EXERCISE BRIEF.
In the records, find every line with the word "from" and copy it out.

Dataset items
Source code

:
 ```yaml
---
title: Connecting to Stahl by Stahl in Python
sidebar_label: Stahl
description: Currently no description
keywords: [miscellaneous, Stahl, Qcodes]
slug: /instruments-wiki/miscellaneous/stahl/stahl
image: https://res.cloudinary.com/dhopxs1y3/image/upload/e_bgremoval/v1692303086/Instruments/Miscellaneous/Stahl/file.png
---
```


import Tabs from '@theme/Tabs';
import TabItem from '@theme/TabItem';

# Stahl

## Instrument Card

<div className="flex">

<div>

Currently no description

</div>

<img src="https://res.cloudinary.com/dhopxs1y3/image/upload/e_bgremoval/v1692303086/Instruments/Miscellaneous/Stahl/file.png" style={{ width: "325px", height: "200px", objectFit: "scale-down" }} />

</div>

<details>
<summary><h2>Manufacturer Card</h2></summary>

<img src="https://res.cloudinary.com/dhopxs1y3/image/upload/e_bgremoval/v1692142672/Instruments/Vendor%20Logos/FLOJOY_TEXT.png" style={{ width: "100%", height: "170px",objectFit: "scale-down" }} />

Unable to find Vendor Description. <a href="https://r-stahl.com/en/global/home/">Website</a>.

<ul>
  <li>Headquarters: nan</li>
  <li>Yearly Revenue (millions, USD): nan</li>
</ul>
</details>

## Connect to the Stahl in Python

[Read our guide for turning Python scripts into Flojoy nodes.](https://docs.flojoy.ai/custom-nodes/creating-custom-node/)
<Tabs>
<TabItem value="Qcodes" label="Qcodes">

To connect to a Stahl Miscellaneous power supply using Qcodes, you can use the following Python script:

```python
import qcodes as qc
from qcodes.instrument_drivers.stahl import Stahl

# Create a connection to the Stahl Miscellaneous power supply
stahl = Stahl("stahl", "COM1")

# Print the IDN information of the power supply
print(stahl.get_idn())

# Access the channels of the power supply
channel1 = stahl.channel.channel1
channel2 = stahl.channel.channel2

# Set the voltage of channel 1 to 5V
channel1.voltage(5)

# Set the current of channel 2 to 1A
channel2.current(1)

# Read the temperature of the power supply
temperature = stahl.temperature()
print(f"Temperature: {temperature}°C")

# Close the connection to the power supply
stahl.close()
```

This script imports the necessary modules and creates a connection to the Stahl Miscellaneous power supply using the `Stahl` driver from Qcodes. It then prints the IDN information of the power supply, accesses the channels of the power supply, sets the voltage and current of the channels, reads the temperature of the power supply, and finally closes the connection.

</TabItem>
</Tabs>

EXPECTED OUTPUT.
import Tabs from '@theme/Tabs';
import TabItem from '@theme/TabItem';
from qcodes.instrument_drivers.stahl import Stahl
This script imports the necessary modules and creates a connection to the Stahl Miscellaneous power supply using the `Stahl` driver from Qcodes. It then prints the IDN information of the power supply, accesses the channels of the power supply, sets the voltage and current of the channels, reads the temperature of the power supply, and finally closes the connection.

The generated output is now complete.